Wheeler held a virtual press conference on Thursday to discuss this week's bedlam in the city, which included protesters verbally abusing two elderly women and splashing paint on one of the women.

"Don't think for a moment that you are if you are participating in this activity, you are not being a prop for the reelection campaign of Donald Trump — because you absolutely are," Wheeler said. "You are creating the B-roll film that will be used in ads nationally to help Donald Trump during this campaign. If you don't want to be part of that, then don't show up."

Last weekend, some protesters burned Bibles and American flags in Portland, which didn't help the optics of the demonstrations in Oregon's most-populated city.

Wheeler also addressed Wednesday night's attack in the residential East Precinct, where rioters attempted to burn down the police station while there were over 20 law enforcement members and civilians were inside.

"When you commit arson with an accelerant in an attempt to burn down a building that is occupied by people who you have intentionally trapped inside, you are not demonstrating, you are attempting to commit murder," Wheeler said.

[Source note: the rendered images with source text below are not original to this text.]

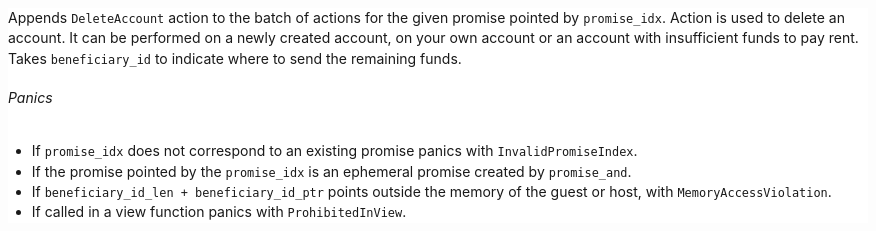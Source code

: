 Appends `DeleteAccount` action to the batch of actions for the given promise pointed by `promise_idx`.
Action is used to delete an account. It can be performed on a newly created account, on your own account or an account with
insufficient funds to pay rent. Takes `beneficiary_id` to indicate where to send the remaining funds.

###### Panics

- If `promise_idx` does not correspond to an existing promise panics with `InvalidPromiseIndex`.
- If the promise pointed by the `promise_idx` is an ephemeral promise created by `promise_and`.
- If `beneficiary_id_len + beneficiary_id_ptr` points outside the memory of the guest or host, with `MemoryAccessViolation`.
- If called in a view function panics with `ProhibitedInView`.
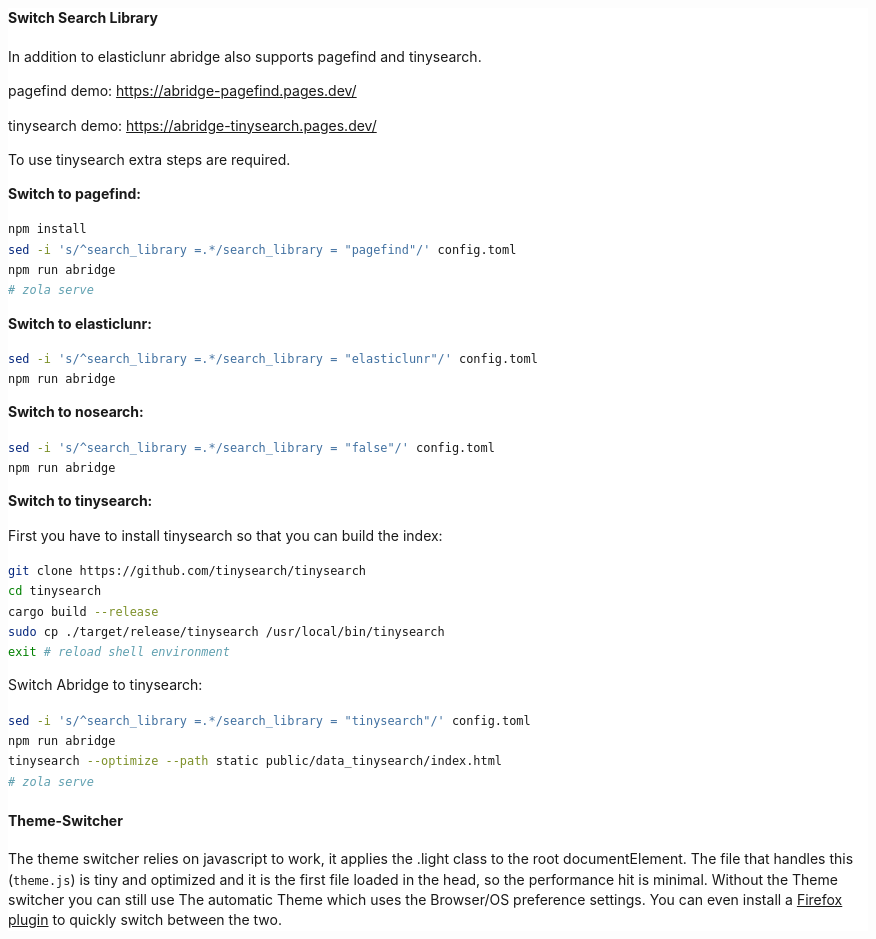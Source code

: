 #### Switch Search Library

In addition to elasticlunr abridge also supports pagefind and tinysearch.

pagefind demo: https://abridge-pagefind.pages.dev/

tinysearch demo: https://abridge-tinysearch.pages.dev/

To use tinysearch extra steps are required.

**Switch to pagefind:**

```bash
npm install
sed -i 's/^search_library =.*/search_library = "pagefind"/' config.toml
npm run abridge
# zola serve
```

**Switch to elasticlunr:**

```bash
sed -i 's/^search_library =.*/search_library = "elasticlunr"/' config.toml
npm run abridge
```

**Switch to nosearch:**

```bash
sed -i 's/^search_library =.*/search_library = "false"/' config.toml
npm run abridge
```

**Switch to tinysearch:**

First you have to install tinysearch so that you can build the index:

```bash
git clone https://github.com/tinysearch/tinysearch
cd tinysearch
cargo build --release
sudo cp ./target/release/tinysearch /usr/local/bin/tinysearch
exit # reload shell environment
```

Switch Abridge to tinysearch:
```bash
sed -i 's/^search_library =.*/search_library = "tinysearch"/' config.toml
npm run abridge
tinysearch --optimize --path static public/data_tinysearch/index.html
# zola serve
```

#### Theme-Switcher

The theme switcher relies on javascript to work, it applies the .light class to the root documentElement. The file that handles this (`theme.js`) is tiny and optimized and it is the first file loaded in the head, so the performance hit is minimal. Without the Theme switcher you can still use The automatic Theme which uses the Browser/OS preference settings. You can even install a [Firefox plugin](https://addons.mozilla.org/en-US/firefox/addon/theme-switcher-for-firefox/) to quickly switch between the two.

"I believe that city staff could have died last night," Wheeler said. "I cannot and I will not tolerate that. This is not peaceful protests. This is not advocacy to advance reforms."

Portland Police said that a truck also attempted to run over officers on Wednesday night.

"We anticipate additional planned attacks on occupied public buildings over the next few days. If you are a nonviolent demonstrator and you don't want to be part of intentional violence, please stay away from these areas," Wheeler advised. "Our community must say that this violence is not Portland, that these actions do not reflect our values and these crimes are distracting from reform, not advancing."

Wheeler attempted to talk directly with protesters and rioters on Portland's streets in late July, but it wasn't well-received. Some people in the crowd tossed objects at him, while others called for his resignation. The crowd became unruly and federal officers deployed tear gas into the masses, also hitting Wheeler.

Wheeler has opposed Trump, especially when the president sent federal officers to Portland to protect the federal courthouse in the city.

Wheeler admitted that the city has experienced "record gun violence" and "historic levels of violence." One report, found that July was the deadliest one-month period for Portland in more than 30 years.

Portland Mayor Ted Wheeler and Police Chief Chuck Lovell address Portland protests

On Wednesday, Portland Police Chief Chuck Lovell lambasted rioters, noting that they have "taken away from" the Black Lives Matter movement.

"Portlanders need to send a strong message that enough is enough," Lovell told reporters during a press conference. "This is not forwarding the goals that are going to lead to better outcomes for people of color. This movement is really powerful, but the violence has taken away from it. ... This is not what Portland is about. This is not what we need in our city."

Portland has experienced 70 nights of protests since the death of George Floyd, prompting Lovell to say that he's "never seen a summer like this."